Making the correct choice of fireplace is one of the most important steps in successfully decorating a room. There are a number of key decisions that have to be made, one of which is deciding on the style of fireplace; should it be period /antique or contemporary. This might sound as though it’s a black and white decision but it really isn’t. A number of fireplace designs dating from the 18th and 19th century couldn’t look more contemporary.

The simple architectural form of the Queen Anne bolection, Christopher Wren’s favourite form of fireplace, or just about anything that the famous English architect Sir John Soane (1753 – 1837) designed, are perfect choices for a contemporary interior. We have recommended these fireplace designs for numerous modern interiors and they have been used with great success. Of course there are very good modern designs – our own Designer Collections including work by the likes of Jasper Conran and Tom Faulkner have proved very popular with clients who want to move away from period design. For those who want something in period style the advice we give is that unless the design scheme demands a fireplace from a specific period – for example a late 18th century fireplace for a property of the same period – the choice should be made on the basis of the style that the client actually feels most comfortable with. So, a client who lives in an Edwardian property should not feel remotely obliged to select a fireplace design from this period. Why not choose a Regency style or a contemporary piece – approach the choice in the same way that you would if you were choosing a piece of furniture or a painting.

What is of equal importance as choice of style is the proportions of the fireplace, which must suit the size of the room. It mustn’t be too large or too small – although it is probably better to err on the side of a larger fireplace as it should be the focal point of the room and if it fails to achieve this, the room will always lack something.

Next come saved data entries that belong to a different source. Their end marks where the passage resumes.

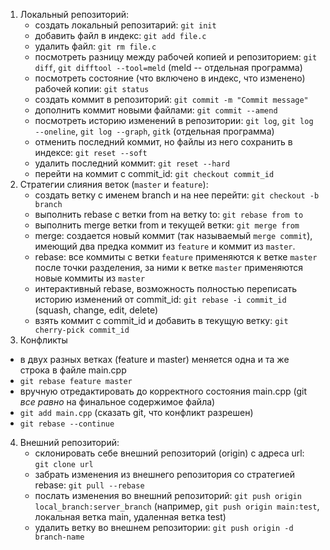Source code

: 1. Локальный репозиторий:
	* создать локальный репозитарий: `git init`
	* добавить файл в индекс: `git add file.c`
	* удалить файл: `git rm file.c`
	* посмотреть разницу между рабочей копией и репозиторием: `git diff`, `git difftool --tool=meld` (meld -- отдельная программа)
	* посмотреть состояние (что включено в индекс, что изменено) рабочей копии: `git status`
	* создать коммит в репозиторий: `git commit -m "Commit message"`
	* дополнить коммит новыми файлами: `git commit --amend`
	* посмотреть историю изменений в репозитории: `git log`, `git log --oneline`, `git log --graph`, `gitk` (отдельная программа)
	* отменить последний коммит, но файлы из него сохранить в индексе: `git reset --soft`
	* удалить последний коммит: `git reset --hard`
	* перейти на коммит с commit_id: `git checkout commit_id`
2. Стратегии слияния веток (`master` и `feature`):
	* создать ветку с именем branch и на нее перейти: `git checkout -b branch`
	* выполнить rebase с ветки from на ветку to: `git rebase from to`
	* выполнить merge ветки from и текущей ветки: `git merge from`
	* merge: создается новый коммит (так называемый `merge commit`), имеющий два предка коммит из `feature` и коммит из `master`.
	* rebase: все коммиты с ветки `feature` применяются к ветке `master` после точки разделения, за ними к ветке `master` применяются новые коммиты  из `master`
	* интерактивный rebase, возможность полностью переписать историю изменений от commit_id: `git rebase -i commit_id` (squash, change, edit, delete)
	* взять коммит с commit_id и добавить в текущую ветку: `git cherry-pick commit_id`
3.	Конфликты
   * в двух разных ветках (feature и master) меняется одна и та же строка в файле main.cpp
   * `git rebase feature master`
   * вручную отредактировать до корректного состояния main.cpp (git _все равно_ на финальное содержимое файла)
   * `git add main.cpp` (сказать git, что конфликт разрешен)
   * `git rebase --continue`
4. Внешний репозиторий:
	* склонировать себе внешний репозиторий (origin) с адреса url: `git clone url`
	* забрать изменения из внешнего репозитория со стратегией rebase: `git pull --rebase`
	* послать изменения во внешний  репозиторий: `git push origin local_branch:server_branch` (например, `git push origin main:test`, локальная ветка main, удаленная ветка test)
	* удалить ветку во внешнем репозитории: `git push origin -d branch-name`
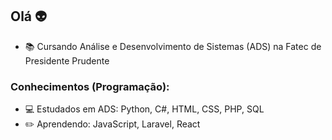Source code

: ## Olá 👽

- 📚 Cursando Análise e Desenvolvimento de Sistemas (ADS) na Fatec de Presidente Prudente

### Conhecimentos (Programação):
- 💻 Estudados em ADS: Python, C#, HTML, CSS, PHP, SQL
- ✏️ Aprendendo: JavaScript, Laravel, React
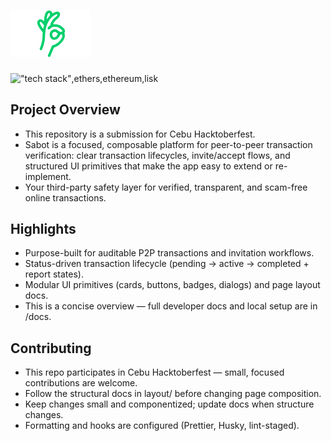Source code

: # <img src="public/logo2-dark.svg" alt="Sabot logo" width="128" />

!["tech stack"](https://skills.syvixor.com/api/icons?perline=15&i=googlegemini,nextjs,typescript,supabase,tailwindcss,shadcnui,zustand),ethers,ethereum,lisk

## Project Overview

- This repository is a submission for Cebu Hacktoberfest.
- Sabot is a focused, composable platform for peer-to-peer transaction verification: clear transaction lifecycles, invite/accept flows, and structured UI primitives that make the app easy to extend or re-implement.
- Your third-party safety layer for verified, transparent, and scam-free online transactions.

## Highlights
- Purpose-built for auditable P2P transactions and invitation workflows.
- Status-driven transaction lifecycle (pending → active → completed + report states).
- Modular UI primitives (cards, buttons, badges, dialogs) and page layout docs.
- This is a concise overview — full developer docs and local setup are in /docs.

## Contributing
- This repo participates in Cebu Hacktoberfest — small, focused contributions are welcome.
- Follow the structural docs in layout/ before changing page composition.
- Keep changes small and componentized; update docs when structure changes.
- Formatting and hooks are configured (Prettier, Husky, lint-staged).
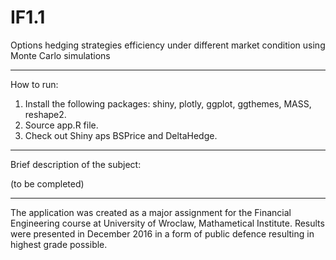 # IF1.1

Options hedging strategies efficiency under different market condition using Monte Carlo simulations

---------------------------
How to run:

1. Install the following packages: shiny, plotly, ggplot, ggthemes, MASS, reshape2. 
2. Source app.R file.
3. Check out Shiny aps BSPrice and DeltaHedge.

---------------------------
Brief description of the subject:

(to be completed)

---------------------------
The application was created as a major assignment for the Financial Engineering course at University of Wroclaw, Mathametical Institute. Results were presented in December 2016 in a form of public defence resulting in highest grade possible.
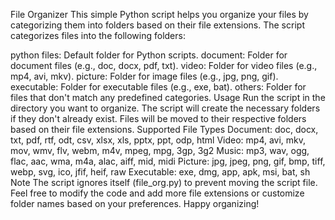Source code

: File Organizer
This simple Python script helps you organize your files by categorizing them into folders based on their file extensions. The script categorizes files into the following folders:

python files: Default folder for Python scripts.
document: Folder for document files (e.g., doc, docx, pdf, txt).
video: Folder for video files (e.g., mp4, avi, mkv).
picture: Folder for image files (e.g., jpg, png, gif).
executable: Folder for executable files (e.g., exe, bat).
others: Folder for files that don't match any predefined categories.
Usage
Run the script in the directory you want to organize.
The script will create the necessary folders if they don't already exist.
Files will be moved to their respective folders based on their file extensions.
Supported File Types
Document: doc, docx, txt, pdf, rtf, odt, csv, xlsx, xls, pptx, ppt, odp, html
Video: mp4, avi, mkv, mov, wmv, flv, webm, m4v, mpeg, mpg, 3gp, 3g2
Music: mp3, wav, ogg, flac, aac, wma, m4a, alac, aiff, mid, midi
Picture: jpg, jpeg, png, gif, bmp, tiff, webp, svg, ico, jfif, heif, raw
Executable: exe, dmg, app, apk, msi, bat, sh
Note
The script ignores itself (file_org.py) to prevent moving the script file.
Feel free to modify the code and add more file extensions or customize folder names based on your preferences. Happy organizing!






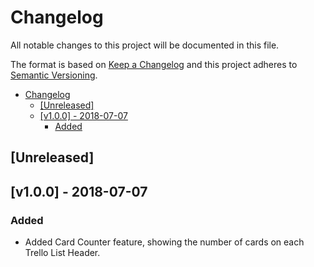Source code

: # Changelog

All notable changes to this project will be documented in this file.

The format is based on [Keep a Changelog](https://keepachangelog.com/en/1.0.0/) and this project adheres to [Semantic Versioning](https://semver.org/spec/v2.0.0.html).

<!-- TOC -->

- [Changelog](#changelog)
    - [[Unreleased]](#unreleased)
    - [[v1.0.0] - 2018-07-07](#v100---2018-07-07)
        - [Added](#added)

<!-- /TOC -->

## [Unreleased]

## [v1.0.0] - 2018-07-07

### Added

- Added Card Counter feature, showing the number of cards on each Trello List Header.
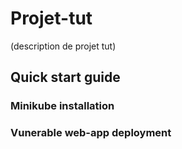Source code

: # Projet-tut
(description de projet tut)

## Quick start guide

### Minikube installation

### Vunerable web-app deployment
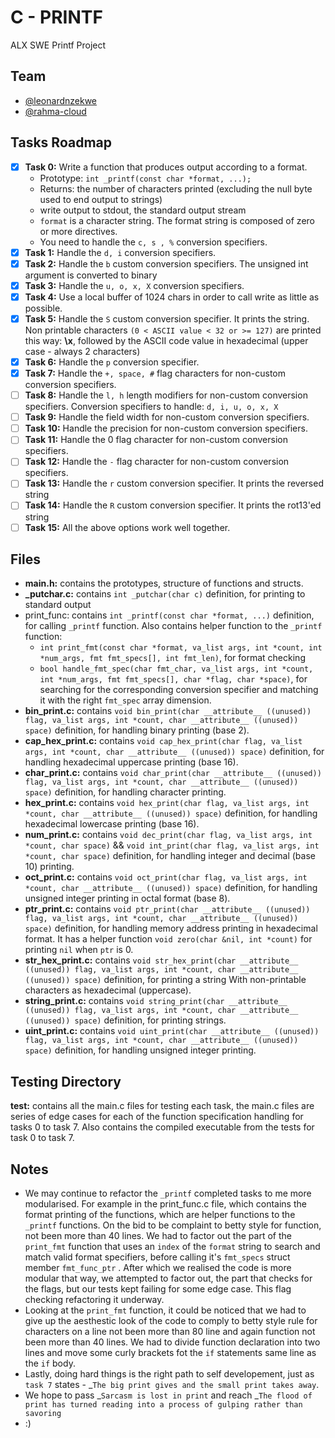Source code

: # C - PRINTF

ALX SWE Printf Project

## Team

- [@leonardnzekwe](https://github.com/leonardnzekwe)
- [@rahma-cloud](https://github.com/rahma-cloud)

## Tasks Roadmap

- [x] **Task 0:** Write a function that produces output according to a format.
    - Prototype: `int _printf(const char *format, ...);`
    - Returns: the number of characters printed (excluding the null byte used to end output to strings)
    - write output to stdout, the standard output stream
    - `format` is a character string. The format string is composed of zero or more directives.
    - You need to handle the `c, s , %` conversion specifiers.
- [x] **Task 1:** Handle the `d, i` conversion specifiers.
- [x] **Task 2:** Handle the `b` custom conversion specifiers. The unsigned int argument is converted to binary
- [x] **Task 3:** Handle the `u, o, x, X` conversion specifiers.
- [x] **Task 4:** Use a local buffer of 1024 chars in order to call write as little as possible.
- [x] **Task 5:** Handle the `S` custom conversion specifier. It prints the string. Non printable characters `(0 < ASCII value < 32 or >= 127)` are printed this way: **\x**, followed by the ASCII code value in hexadecimal (upper case - always 2 characters)
- [x] **Task 6:** Handle the `p` conversion specifier.
- [x] **Task 7:** Handle the `+, space, #` flag characters for non-custom conversion specifiers.
- [ ] **Task 8:** Handle the `l, h` length modifiers for non-custom conversion specifiers. Conversion specifiers to handle: `d, i, u, o, x, X`
- [ ] **Task 9:** Handle the field width for non-custom conversion specifiers.
- [ ] **Task 10:** Handle the precision for non-custom conversion specifiers.
- [ ] **Task 11:** Handle the 0 flag character for non-custom conversion specifiers.
- [ ] **Task 12:** Handle the `-` flag character for non-custom conversion specifiers.
- [ ] **Task 13:** Handle the `r` custom conversion specifier. It prints the reversed string
- [ ] **Task 14:** Handle the `R` custom conversion specifier. It prints the rot13'ed string
- [ ] **Task 15:** All the above options work well together.

## Files

- **main.h:** contains the prototypes, structure of functions and structs.
- **\_putchar.c:** contains `int _putchar(char c)` definition, for printing to standard output
- print_func: contains `int _printf(const char *format, ...)` definition, for calling `_printf` function. Also contains helper function to the `_printf` function:
    - `int print_fmt(const char *format, va_list args, int *count, int *num_args, fmt fmt_specs[], int fmt_len)`, for format checking
    - `bool handle_fmt_spec(char fmt_char, va_list args, int *count, int *num_args, fmt fmt_specs[], char *flag, char *space)`, for searching for the corresponding conversion specifier and matching it with the right `fmt_spec` array dimension.
- **bin_print.c:** contains `void bin_print(char __attribute__ ((unused)) flag, va_list args, int *count, char __attribute__ ((unused)) space)` definition, for handling binary printing (base 2).
- **cap_hex_print.c:** contains `void cap_hex_print(char flag, va_list args, int *count, char __attribute__ ((unused)) space)` definition, for handling hexadecimal uppercase printing (base 16).
- **char_print.c:** contains `void char_print(char __attribute__ ((unused)) flag, va_list args, int *count, char __attribute__ ((unused)) space)` definition, for handling character printing.
- **hex_print.c:** contains `void hex_print(char flag, va_list args, int *count, char __attribute__ ((unused)) space)` definition, for handling hexadecimal lowercase printing (base 16).
- **num_print.c:** contains `void dec_print(char flag, va_list args, int *count, char space)` && `void int_print(char flag, va_list args, int *count, char space)` definition, for handling integer and decimal (base 10) printing.
- **oct_print.c:** contains `void oct_print(char flag, va_list args, int *count, char __attribute__ ((unused)) space)` definition, for handling unsigned integer printing in octal format (base 8).
- **ptr_print.c:** contains `void ptr_print(char __attribute__ ((unused)) flag, va_list args, int *count, char __attribute__ ((unused)) space)` definition, for handling memory address printing in hexadecimal format. It has a helper function `void zero(char &nil, int *count)` for printing `nil` when `ptr` is 0.
- **str_hex_print.c:** contains `void str_hex_print(char __attribute__ ((unused)) flag, va_list args, int *count, char __attribute__ ((unused)) space)` definition, for printing a string With non-printable characters as hexadecimal (uppercase).
- **string_print.c:** contains `void string_print(char __attribute__ ((unused)) flag, va_list args, int *count, char __attribute__ ((unused)) space)` definition, for printing strings.
- **uint_print.c:** contains `void uint_print(char __attribute__ ((unused)) flag, va_list args, int *count, char __attribute__ ((unused)) space)` definition, for handling unsigned integer printing.

## Testing Directory

**test:** contains all the main.c files for testing each task, the main.c files are series of edge cases for each of the function specification handling for tasks 0 to task 7. Also contains the compiled executable from the tests for task 0  to task 7.

## Notes

- We may continue to refactor the `_printf` completed tasks to me more modularised. For example in the print_func.c file, which contains the format printing of the functions, which are helper functions to the  `_printf` functions. On the bid to be complaint to betty style for function, not been more than 40 lines. We had to factor out the part of the `print_fmt` function that uses an `index` of the `format` string to search and match valid format specifiers, before calling it's `fmt_specs` struct member `fmt_func_ptr` . After which we realised the code is more modular that way, we attempted to factor out, the part that checks for the flags, but our tests kept failing for some edge case. This flag checking refactoring it underway.
- Looking at the `print_fmt` function, it could be noticed that we had to give up the aesthestic look of the code to comply to betty style rule for characters on a line not been more than 80 line and again function not been more than 40 lines. We had to divide function declaration into two lines and move some curly brackets fot the `if` statements same line as the `if` body.
- Lastly, doing hard things is the right path to self developement, just as `task 7` states - _`The big print gives and the small print takes away`.
- We hope to pass _`Sarcasm is lost in print` and reach _`The flood of print has turned reading into a process of gulping rather than savoring`
- :)
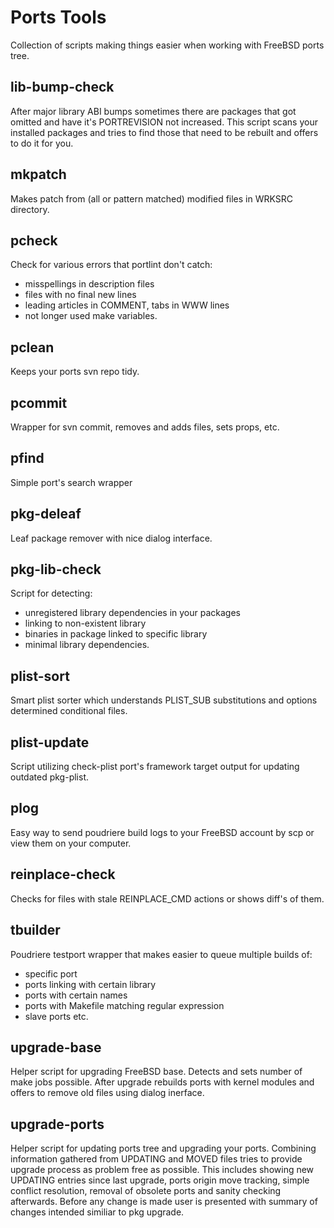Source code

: Ports Tools
===========

Collection of scripts making things easier when working with FreeBSD ports tree.


lib-bump-check
--------------

After major library ABI bumps sometimes there are packages that got omitted
and have it's PORTREVISION not increased. This script scans your installed
packages and tries to find those that need to be rebuilt and offers to do
it for you.

mkpatch
-------

Makes patch from (all or pattern matched) modified files in WRKSRC directory.

pcheck
------

Check for various errors that portlint don't catch:
* misspellings in description files
* files with no final new lines
* leading articles in COMMENT, tabs in WWW lines
* not longer used make variables.

pclean
------

Keeps your ports svn repo tidy.

pcommit
-------

Wrapper for svn commit, removes and adds files, sets props, etc.

pfind
-----

Simple port's search wrapper

pkg-deleaf
----------

Leaf package remover with nice dialog interface.

pkg-lib-check
-------------

Script for detecting:
* unregistered library dependencies in your packages
* linking to non-existent library
* binaries in package linked to specific library
* minimal library dependencies.

plist-sort
----------

Smart plist sorter which understands PLIST_SUB substitutions and options
determined conditional files.

plist-update
---------------

Script utilizing check-plist port's framework target output for updating
outdated pkg-plist.

plog
--------

Easy way to send poudriere build logs to your FreeBSD account by scp or
view them on your computer.

reinplace-check
---------------

Checks for files with stale REINPLACE_CMD actions or shows diff's of them.

tbuilder
--------

Poudriere testport wrapper that makes easier to queue multiple builds of:
- specific port
- ports linking with certain library
- ports with certain names
- ports with Makefile matching regular expression
- slave ports etc.

upgrade-base
------------

Helper script for upgrading FreeBSD base. Detects and sets number of make
jobs possible. After upgrade rebuilds ports with kernel modules and offers
to remove old files using dialog inerface.

upgrade-ports
-------------

Helper script for updating ports tree and upgrading your ports. Combining
information gathered from UPDATING and MOVED files tries to provide upgrade
process as problem free as possible. This includes showing new UPDATING
entries since last upgrade, ports origin move tracking, simple conflict
resolution, removal of obsolete ports and sanity checking afterwards.
Before any change is made user is presented with summary of changes
intended similiar to pkg upgrade.
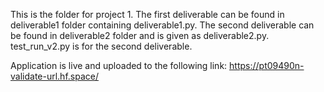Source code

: This is the folder for project 1. The first deliverable can be found in deliverable1 folder containing deliverable1.py. The second deliverable can be found in deliverable2 folder and is given as deliverable2.py. test_run_v2.py is for the second deliverable.

Application is live and uploaded to the following link: https://pt09490n-validate-url.hf.space/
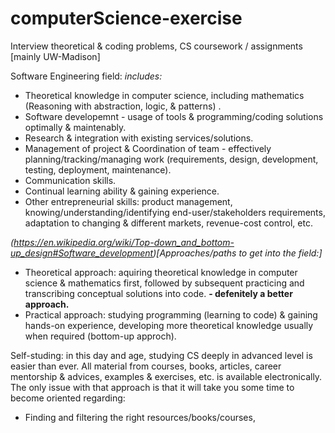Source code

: # computerScience-exercise
Interview theoretical &amp; coding problems, CS coursework / assignments [mainly UW-Madison]

Software Engineering field:
_includes:_
  - Theoretical knowledge in computer science, including mathematics (Reasoning with abstraction, logic, & patterns) .
  - Software developemnt - usage of tools & programming/coding solutions optimally & maintenably. 
  - Research & integration with existing services/solutions.
  - Management of project & Coordination of team - effectively planning/tracking/managing work (requirements, design, development, testing, deployment, maintenance).
  - Communication skills.
  - Continual learning ability & gaining experience.
  - Other entrepreneurial skills: product management, knowing/understanding/identifying end-user/stakeholders requirements, adaptation to changing & different markets, revenue-cost control, etc.

_(https://en.wikipedia.org/wiki/Top-down_and_bottom-up_design#Software_development)[Approaches/paths to get into the field:]_
- Theoretical approach: aquiring theoretical knowledge in computer science & mathematics first, followed by subsequent practicing and transcribing conceptual solutions into code. **- defenitely a better approach.**
- Practical approach: studying programming (learning to code) & gaining hands-on experience, developing more theoretical knowledge usually when required (bottom-up approch). 

Self-studing: in this day and age, studying CS deeply in advanced level is easier than ever. All material from courses, books, articles, career mentorship & advices, examples & exercises, etc. is available electronically. 
The only issue with that approach is that it will take you some time to become oriented regarding:
- Finding and filtering the right resources/books/courses,


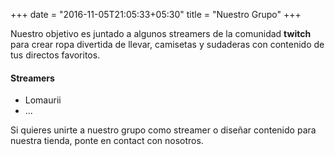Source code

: +++
date = "2016-11-05T21:05:33+05:30"
title = "Nuestro Grupo"
+++

Nuestro objetivo es juntado a algunos streamers de la comunidad **twitch** para crear ropa divertida de llevar, camisetas y sudaderas con contenido de tus directos favoritos.

<div id="twitch-embed"></div>


#### Streamers

* Lomaurii
* ...

Si quieres unirte a nuestro grupo como streamer o diseñar contenido para nuestra tienda, ponte en contact con nosotros.

<!-- Add a placeholder for the Twitch embed -->
<!-- [1]: /img/about.jpg -->
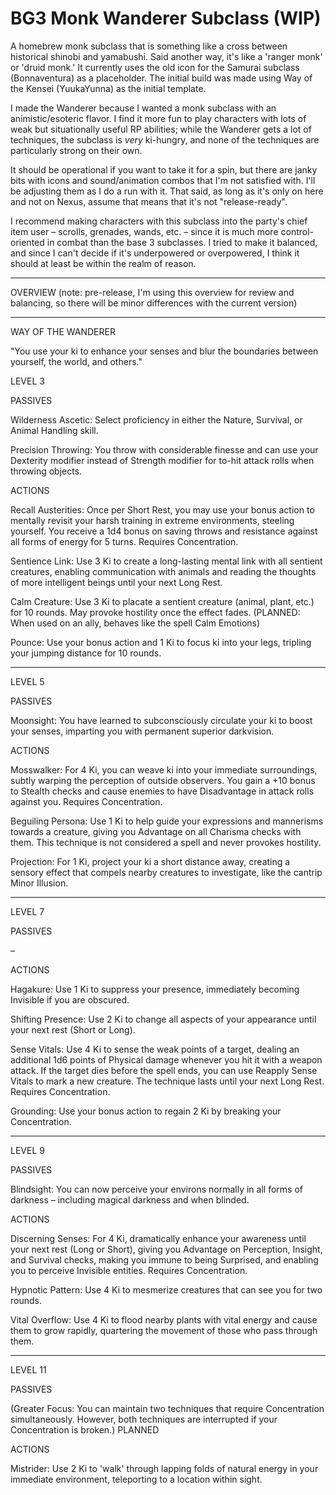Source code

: # BG3 Monk Wanderer Subclass (WIP)
A homebrew monk subclass that is something like a cross between historical shinobi and yamabushi. Said another way, it's like a 'ranger monk' or 'druid monk.' It currently uses the old icon for the Samurai subclass (Bonnaventura) as a placeholder. The initial build was made using Way of the Kensei (YuukaYunna) as the initial template.

I made the Wanderer because I wanted a monk subclass with an animistic/esoteric flavor. I find it more fun to play characters with lots of weak but situationally useful RP abilities; while the Wanderer gets a lot of techniques, the subclass is *very* ki-hungry, and none of the techniques are particularly strong on their own.

It should be operational if you want to take it for a spin, but there are janky bits with icons and sound/animation combos that I'm not satisfied with. I'll be adjusting them as I do a run with it. That said, as long as it's only on here and not on Nexus, assume that means that it's not "release-ready".

I recommend making characters with this subclass into the party's chief item user – scrolls, grenades, wands, etc. – since it is much more control-oriented in combat than the base 3 subclasses. I tried to make it balanced, and since I can't decide if it's underpowered or overpowered, I think it should at least be within the realm of reason.

---

OVERVIEW (note: pre-release, I'm using this overview for review and balancing, so there will be minor differences with the current version)

---

WAY OF THE WANDERER

"You use your ki to enhance your senses and blur the boundaries between yourself, the world, and others."

LEVEL 3

PASSIVES

Wilderness Ascetic: Select proficiency in either the Nature, Survival, or Animal Handling skill.

Precision Throwing: You throw with considerable finesse and can use your Dexterity modifier instead of Strength modifier for to-hit attack rolls when throwing objects.

ACTIONS

Recall Austerities: Once per Short Rest, you may use your bonus action to mentally revisit your harsh training in extreme environments, steeling yourself. You receive a 1d4 bonus on saving throws and resistance against all forms of energy for 5 turns. Requires Concentration.

Sentience Link: Use 3 Ki to create a long-lasting mental link with all sentient creatures, enabling communication with animals and reading the thoughts of more intelligent beings until your next Long Rest.

Calm Creature: Use 3 Ki to placate a sentient creature (animal, plant, etc.) for 10 rounds. May provoke hostility once the effect fades. (PLANNED: When used on an ally, behaves like the spell Calm Emotions)

Pounce: Use your bonus action and 1 Ki to focus ki into your legs, tripling your jumping distance for 10 rounds.

___

LEVEL 5

PASSIVES

Moonsight: You have learned to subconsciously circulate your ki to boost your senses, imparting you with permanent superior darkvision.

ACTIONS

Mosswalker: For 4 Ki, you can weave ki into your immediate surroundings, subtly warping the perception of outside observers. You gain a +10 bonus to Stealth checks and cause enemies to have Disadvantage in attack rolls against you. Requires Concentration.

Beguiling Persona: Use 1 Ki to help guide your expressions and mannerisms towards a creature, giving you Advantage on all Charisma checks with them. This technique is not considered a spell and never provokes hostility.

Projection: For 1 Ki, project your ki a short distance away, creating a sensory effect that compels nearby creatures to investigate, like the cantrip Minor Illusion.

___

LEVEL 7

PASSIVES

–

ACTIONS

Hagakure: Use 1 Ki to suppress your presence, immediately becoming Invisible if you are obscured. 

Shifting Presence: Use 2 Ki to change all aspects of your appearance until your next rest (Short or Long).

Sense Vitals: Use 4 Ki to sense the weak points of a target, dealing an additional 1d6 points of Physical damage whenever you hit it with a weapon attack. If the target dies before the spell ends, you can use Reapply Sense Vitals to mark a new creature. The technique lasts until your next Long Rest. Requires Concentration.

Grounding: Use your bonus action to regain 2 Ki by breaking your Concentration.

___

LEVEL 9

PASSIVES

Blindsight: You can now perceive your environs normally in all forms of darkness – including magical darkness and when blinded.

ACTIONS

Discerning Senses: For 4 Ki, dramatically enhance your awareness until your next rest (Long or Short), giving you Advantage on Perception, Insight, and Survival checks, making you immune to being Surprised, and enabling you to perceive Invisible entities. Requires Concentration.

Hypnotic Pattern: Use 4 Ki to mesmerize creatures that can see you for two rounds.

Vital Overflow: Use 4 Ki to flood nearby plants with vital energy and cause them to grow rapidly, quartering the movement of those who pass through them.

___

LEVEL 11

PASSIVES

(Greater Focus: You can maintain two techniques that require Concentration simultaneously. However, both techniques are interrupted if your Concentration is broken.) PLANNED

ACTIONS

Mistrider: Use 2 Ki to 'walk' through lapping folds of natural energy in your immediate environment, teleporting to a location within sight.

Choice of material should be carefully considered. These days the choice tends to be between marble and stone as timber is very rarely wanted. Marble is generally seen as being more formal and because it is easier to carve intricately than stone is, it does tend to be used for more elaborate designs. Having said this, there are some fantastic coloured marbles around and we are often commissioned to make fireplace in richly coloured marbles that are anything but formal. Clearly, stone is a good choice where a more relaxed look is required and a light coloured limestone will suit the fairly neutral palette of colours that often appear in contemporary design schemes.

So, choose the style,make sure it’s going to be the right size and then decide on the material but it’s probably best if you reach your conclusions with some input from someone with the very specific knowledge and experience that comes from working in the fireplace industry.